03-31-2010 02:59 PM - edited 03-10-2019 05:02 PM
Scenario:
Workstation ( behind the Phone)
IP Phone 7911 software 8.5(2)
ACS 4.1 with AD on the same server
Cisco Switch WS-C3750E-24PD with c3750e-universalk9-mz.122-53.SE1.bin
Guide utilized:
http://www.cisco.com/en/US/tech/tk389/tk814/technologies_configuration_example09186a00808abf2d.shtml
To accomplish:
Computer and IP Phone's authentication with 802.1x. The phone using EAP-MD5 and the workstation with PEAP-MsChap-V2.
Tried and Worked:
Workstation using EAP-MD5 ( with ACS username) and using PEAP ( with AD username) and it also gained access to the correct vlan, depending on the username.
The log from the ACS, failed authentication:
Message-Type - User-Name -Group-Name - Caller-ID - Network Access Profile Name - Authen-Failure-Code
Authen failed - CP-7911G-SEP00254594D6BA - VOZ -00-25-45-94-D6-BA - (Default) - EAP type not configured
The Switch's config:
aaa authentication dot1x default group radius
aaa authorization network default group radius
radius-server host 10.32.250.250 auth-port 1645 acct-port 1646 key 7 095F4B07110445425B54
interface GigabitEthernet1/0/3
switchport mode access
switchport nonegotiate
switchport voice vlan 200
authentication host-mode multi-domain
authentication port-control auto
authentication periodic
mls qos trust device cisco-phone
mls qos vlan-based
dot1x pae both
dot1x timeout quiet-period 20
dot1x timeout server-timeout 100
dot1x timeout tx-period 100
storm-control broadcast level 15.00
storm-control multicast level 10.00
spanning-tree portfast
spanning-tree guard root
ACS Configuration Resume:
Configured the AAA
2 Groups - voice and data, each with their respective vlans and configuration parameters on the ACS ( Attribute-Value (AV))
Added the user name and password for IP phones
Mapped the AD to the Data group
Issued a certificate and installed in the workstation
Configured the Global Authentication Setup, where i checked the boxes PEAP and EAP-MD5
So like I said, it authenticates only the workstation w/ out the IP Phone. When i add the IP Phone it does not authenticate none of them.

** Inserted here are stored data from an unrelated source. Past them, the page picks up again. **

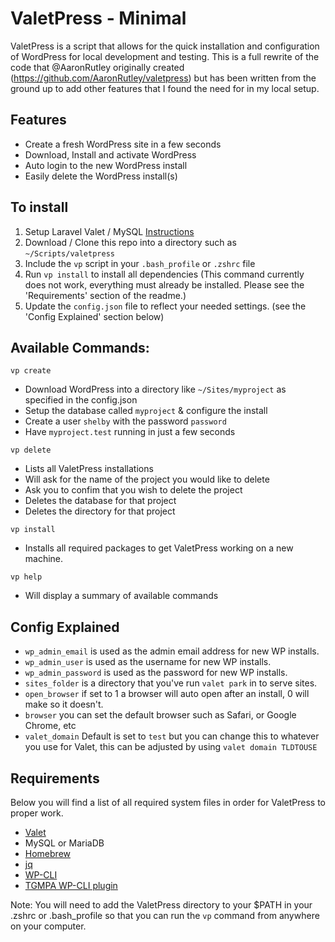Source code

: # ValetPress - Minimal

ValetPress is a script that allows for the quick installation and configuration of WordPress for local development and testing. This is a full rewrite of the code that @AaronRutley originally created (https://github.com/AaronRutley/valetpress) but has been written from the ground up to add other features that I found the need for in my local setup.

## Features

- Create a fresh WordPress site in a few seconds
- Download, Install and activate WordPress
- Auto login to the new WordPress install
- Easily delete the WordPress install(s)

## To install
1. Setup Laravel Valet / MySQL [Instructions](https://laravel.com/docs/5.6/valet#installation)
2. Download / Clone this repo into a directory such as `~/Scripts/valetpress`
3. Include the `vp` script in your `.bash_profile` or `.zshrc` file
4. Run `vp install` to install all dependencies (This command currently does not work, everything must already be installed. Please see the 'Requirements' section of the readme.)
5. Update the `config.json` file to reflect your needed settings. (see the 'Config Explained' section below)

## Available Commands:

`vp create`

- Download WordPress into a directory like `~/Sites/myproject` as specified in the config.json
- Setup the database called `myproject` & configure the install
- Create a user `shelby` with the password `password`
- Have `myproject.test` running in just a few seconds

`vp delete`

- Lists all ValetPress installations 
- Will ask for the name of the project you would like to delete
- Ask you to confim that you wish to delete the project
- Deletes the database for that project
- Deletes the directory for that project

`vp install`

- Installs all required packages to get ValetPress working on a new machine.

`vp help`

- Will display a summary of available commands

## Config Explained
 - `wp_admin_email` is used as the admin email address for new WP installs.
 - `wp_admin_user` is used as the username for new WP installs.
 - `wp_admin_password` is used as the password for new WP installs.
 - `sites_folder` is a directory that you've run `valet park` in to serve sites.
 - `open_browser` if set to 1 a browser will auto open after an install, 0 will make so it doesn't.
 - `browser` you can set the default browser such as Safari, or Google Chrome, etc
 - `valet_domain` Default is set to `test` but you can change this to whatever you use for Valet, this can be adjusted by using `valet domain TLDTOUSE`
 
## Requirements

Below you will find a list of all required system files in order for ValetPress to proper work.

- [Valet](https://laravel.com/docs/5.2/valet)  
- MySQL or MariaDB
- [Homebrew](https://brew.sh)
- [jq](https://stedolan.github.io/jq/)
- [WP-CLI](https://wp-cli.org/)
- [TGMPA WP-CLI plugin](https://github.com/itspriddle/wp-cli-tgmpa-plugin)

Note: You will need to add the ValetPress directory to your $PATH in your .zshrc or .bash_profile so that you can run the `vp` command from anywhere on your computer.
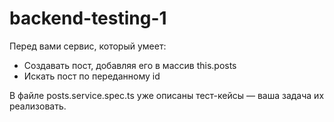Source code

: # backend-testing-1

Перед вами сервис, который умеет:

- Создавать пост, добавляя его в массив this.posts
- Искать пост по переданному id

В файле posts.service.spec.ts уже описаны тест-кейсы — ваша задача их реализовать.
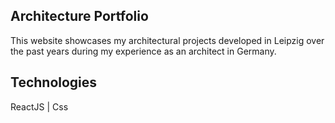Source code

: <h2>Architecture Portfolio</h2>

This website showcases my architectural projects developed in Leipzig over the past years during my experience as an architect in Germany.

<h2>Technologies</h2>

ReactJS | Css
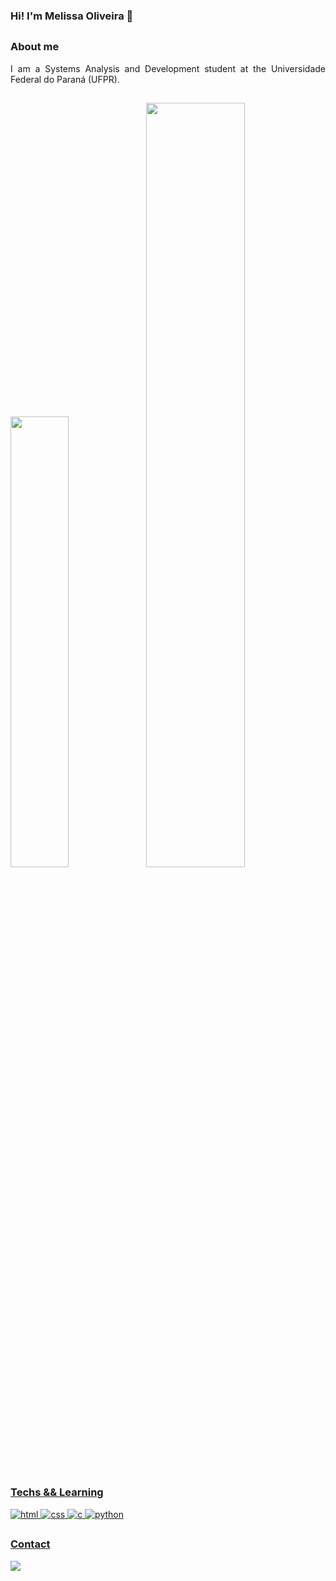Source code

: ### Hi! I'm Melissa Oliveira 🍯

##

### About me
<p align="justify">
I am a Systems Analysis and Development student at the Universidade Federal do Paraná (UFPR).
</p>

##

<p align="left">
<a href="https://github.com/melissa-oliveira">
<img width="43%" src="https://github-readme-stats.vercel.app/api/top-langs?username=melissa-oliveira&hide=contribs&theme=codeSTACKr&icon_color=DAD3AF&layout=compact&hide_border=true&border_radius=15&bg_color=0d1117&include_all_commits=true&count_private=true"/><img width="56%" src="https://github-readme-stats.vercel.app/api?username=melissa-oliveira&hide=contribs&show_icons=true&theme=codeSTACKr&icon_color=DAD3AF&hide_border=true&border_radius=15&bg_color=0d1117"/>

##

### Techs && Learning
<p align="justify">
<img alt="html" src="https://img.shields.io/badge/html-%230d1117.svg?style=for-the-badge&logo=html5"/>
<img alt="css" src="https://img.shields.io/badge/css-%230d1117.svg?style=for-the-badge&logo=css3"/>
<img alt="c" src="https://img.shields.io/badge/c-%230d1117.svg?style=for-the-badge&logo=c"/>
<img alt="python" src="https://img.shields.io/badge/python-%230d1117.svg?style=for-the-badge&logo=python"/>

##

### Contact
<p align="justify">
<a href="https://www.linkedin.com/in/melissa-silva-de-oliveira"><img src="https://img.shields.io/badge/linkedin-%230d1117.svg?style=for-the-badge&logo=linkedin&logoColor=0077B5"/></a>
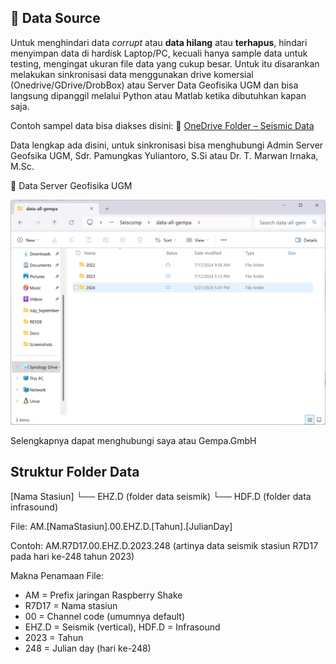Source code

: ## 🔗 Data Source

Untuk menghindari data _corrupt_ atau **data hilang** atau **terhapus**, hindari menyimpan data di hardisk Laptop/PC, kecuali hanya sample data untuk testing, mengingat ukuran file data yang cukup besar. Untuk itu disarankan melakukan sinkronisasi data menggunakan drive komersial (Onedrive/GDrive/DrobBox) atau Server Data Geofisika UGM dan bisa langsung dipanggil melalui Python atau Matlab ketika dibutuhkan kapan saja.

Contoh sampel data bisa diakses disini:
📁 [OneDrive Folder – Seismic Data](https://1drv.ms/f/c/dc41f2b8d85d266b/EmsmXdi48kEggNxmAAAAAAABw-10A6RHaFBtJznXEZrMzg?e=nh7eCc)

Data lengkap ada disini, untuk sinkronisasi bisa menghubungi Admin Server Geofsika UGM, Sdr. Pamungkas Yuliantoro, S.Si atau Dr. T. Marwan Irnaka, M.Sc.

📁 Data Server Geofisika UGM 

![Alt_text](Gambar/folder_sample.png)

Selengkapnya dapat menghubungi saya atau Gempa.GmbH

## Struktur Folder Data
[Nama Stasiun]
└── EHZ.D (folder data seismik)
└── HDF.D (folder data infrasound)

File: AM.[NamaStasiun].00.EHZ.D.[Tahun].[JulianDay]

Contoh: AM.R7D17.00.EHZ.D.2023.248 (artinya data seismik stasiun R7D17 pada hari ke-248 tahun 2023)

Makna Penamaan File:
- AM = Prefix jaringan Raspberry Shake
- R7D17 = Nama stasiun
- 00 = Channel code (umumnya default)
- EHZ.D = Seismik (vertical), HDF.D = Infrasound
- 2023 = Tahun
- 248 = Julian day (hari ke-248)

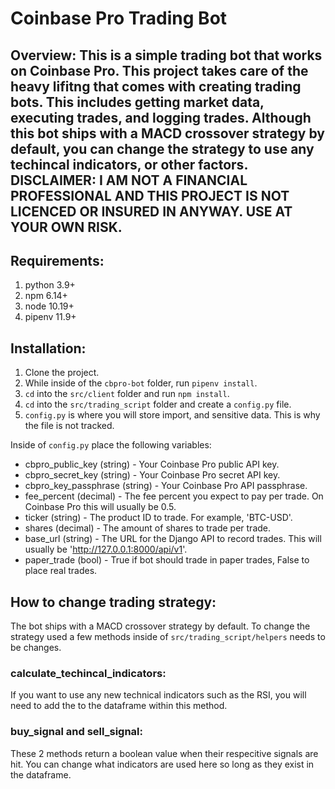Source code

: # Coinbase Pro Trading Bot

## Overview: This is a simple trading bot that works on Coinbase Pro. This project takes care of the heavy lifitng that comes with creating trading bots. This includes getting market data, executing trades, and logging trades. Although this bot ships with a MACD crossover strategy by default, you can change the strategy to use any techincal indicators, or other factors. DISCLAIMER: I AM NOT A FINANCIAL PROFESSIONAL AND THIS PROJECT IS NOT LICENCED OR INSURED IN ANYWAY. USE AT YOUR OWN RISK.

## Requirements:

1. python 3.9+
2. npm 6.14+
3. node 10.19+
4. pipenv 11.9+

## Installation:

1. Clone the project.
2. While inside of the `cbpro-bot` folder, run `pipenv install`.
3. `cd` into the `src/client` folder and run `npm install`.
4. `cd` into the `src/trading_script` folder and create a `config.py` file.
5. `config.py` is where you will store import, and sensitive data. This is why the file is not tracked.

Inside of `config.py` place the following variables:

- cbpro_public_key (string) - Your Coinbase Pro public API key.
- cbpro_secret_key (string) - Your Coinbase Pro secret API key.
- cbpro_key_passphrase (string) - Your Coinbase Pro API passphrase.
- fee_percent (decimal) - The fee percent you expect to pay per trade. On Coinbase Pro this will usually be 0.5.
- ticker (string) - The product ID to trade. For example, 'BTC-USD'.
- shares (decimal) - The amount of shares to trade per trade.
- base_url (string) - The URL for the Django API to record trades. This will usually be 'http://127.0.0.1:8000/api/v1'.
- paper_trade (bool) - True if bot should trade in paper trades, False to place real trades.

## How to change trading strategy:

The bot ships with a MACD crossover strategy by default. To change the strategy used a few methods inside of `src/trading_script/helpers` needs to be changes.

### calculate_techincal_indicators:

If you want to use any new technical indicators such as the RSI, you will need to add the to the dataframe within this method.

### buy_signal and sell_signal:

These 2 methods return a boolean value when their respecitive signals are hit. You can change what indicators are used here so long as they exist in the dataframe.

Does anyone have a light ?
Solved! Go to Solution.
04-29-2010 05:17 AM
Hello
First you can try another sw for phone (for example 8.4.2S). I have similar issue with 8.5 software and 7945/7965 phones. Secondary you need confiigure av-pair attributes on ACS side for phone correct placement to voice vlan.
Regards
Stanislav
04-29-2010 05:17 AM
Hello
First you can try another sw for phone (for example 8.4.2S). I have similar issue with 8.5 software and 7945/7965 phones. Secondary you need confiigure av-pair attributes on ACS side for phone correct placement to voice vlan.
Regards
Stanislav
04-29-2010 05:33 AM
Thanks man! There is a bug that affect the dot1x on phones... the bad thing is that i cant downgrade my phones beacause of other bugs and my callmanager doesn't take newer version.
Take a look at this bug
cscsz59661PS. i had the av-pair for the phones ... i found out about this bug a week ago and i tryed out one phone w/ a 8.4 release and it worked just fine.
Discover and save your favorite ideas. Come back to expert answers, step-by-step guides, recent topics, and more.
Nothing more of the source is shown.